Keep to the lines from the one with "delete test workflows" through the end of the data, and write them out exactly.

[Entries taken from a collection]
________________________________________
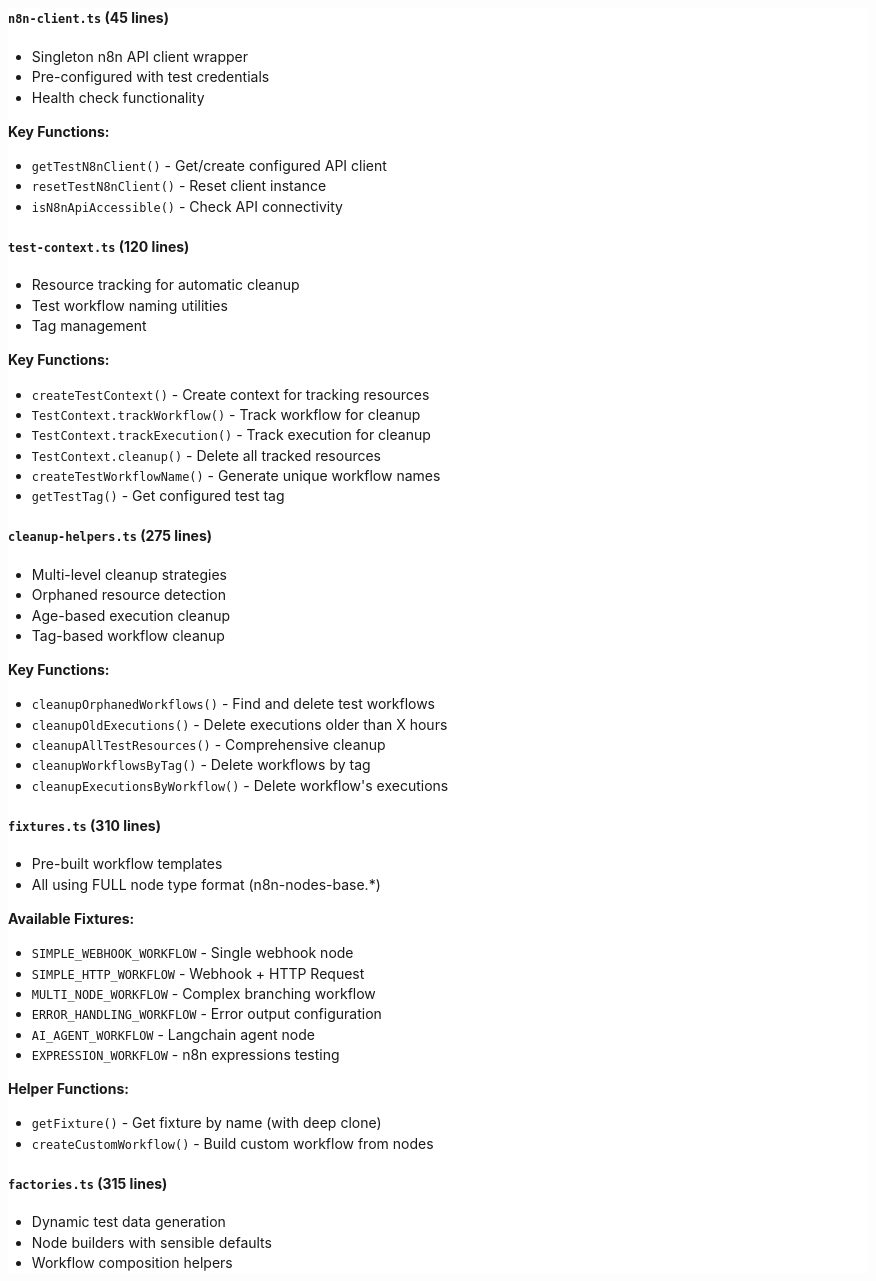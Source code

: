 #### `n8n-client.ts` (45 lines)
- Singleton n8n API client wrapper
- Pre-configured with test credentials
- Health check functionality

**Key Functions:**
- `getTestN8nClient()` - Get/create configured API client
- `resetTestN8nClient()` - Reset client instance
- `isN8nApiAccessible()` - Check API connectivity

#### `test-context.ts` (120 lines)
- Resource tracking for automatic cleanup
- Test workflow naming utilities
- Tag management

**Key Functions:**
- `createTestContext()` - Create context for tracking resources
- `TestContext.trackWorkflow()` - Track workflow for cleanup
- `TestContext.trackExecution()` - Track execution for cleanup
- `TestContext.cleanup()` - Delete all tracked resources
- `createTestWorkflowName()` - Generate unique workflow names
- `getTestTag()` - Get configured test tag

#### `cleanup-helpers.ts` (275 lines)
- Multi-level cleanup strategies
- Orphaned resource detection
- Age-based execution cleanup
- Tag-based workflow cleanup

**Key Functions:**
- `cleanupOrphanedWorkflows()` - Find and delete test workflows
- `cleanupOldExecutions()` - Delete executions older than X hours
- `cleanupAllTestResources()` - Comprehensive cleanup
- `cleanupWorkflowsByTag()` - Delete workflows by tag
- `cleanupExecutionsByWorkflow()` - Delete workflow's executions

#### `fixtures.ts` (310 lines)
- Pre-built workflow templates
- All using FULL node type format (n8n-nodes-base.*)

**Available Fixtures:**
- `SIMPLE_WEBHOOK_WORKFLOW` - Single webhook node
- `SIMPLE_HTTP_WORKFLOW` - Webhook + HTTP Request
- `MULTI_NODE_WORKFLOW` - Complex branching workflow
- `ERROR_HANDLING_WORKFLOW` - Error output configuration
- `AI_AGENT_WORKFLOW` - Langchain agent node
- `EXPRESSION_WORKFLOW` - n8n expressions testing

**Helper Functions:**
- `getFixture()` - Get fixture by name (with deep clone)
- `createCustomWorkflow()` - Build custom workflow from nodes

#### `factories.ts` (315 lines)
- Dynamic test data generation
- Node builders with sensible defaults
- Workflow composition helpers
________________________________________
EXERCISE SOLUTION =
- `cleanupOrphanedWorkflows()` - Find and delete test workflows
- `cleanupOldExecutions()` - Delete executions older than X hours
- `cleanupAllTestResources()` - Comprehensive cleanup
- `cleanupWorkflowsByTag()` - Delete workflows by tag
- `cleanupExecutionsByWorkflow()` - Delete workflow's executions

#### `fixtures.ts` (310 lines)
- Pre-built workflow templates
- All using FULL node type format (n8n-nodes-base.*)

**Available Fixtures:**
- `SIMPLE_WEBHOOK_WORKFLOW` - Single webhook node
- `SIMPLE_HTTP_WORKFLOW` - Webhook + HTTP Request
- `MULTI_NODE_WORKFLOW` - Complex branching workflow
- `ERROR_HANDLING_WORKFLOW` - Error output configuration
- `AI_AGENT_WORKFLOW` - Langchain agent node
- `EXPRESSION_WORKFLOW` - n8n expressions testing

**Helper Functions:**
- `getFixture()` - Get fixture by name (with deep clone)
- `createCustomWorkflow()` - Build custom workflow from nodes

#### `factories.ts` (315 lines)
- Dynamic test data generation
- Node builders with sensible defaults
- Workflow composition helpers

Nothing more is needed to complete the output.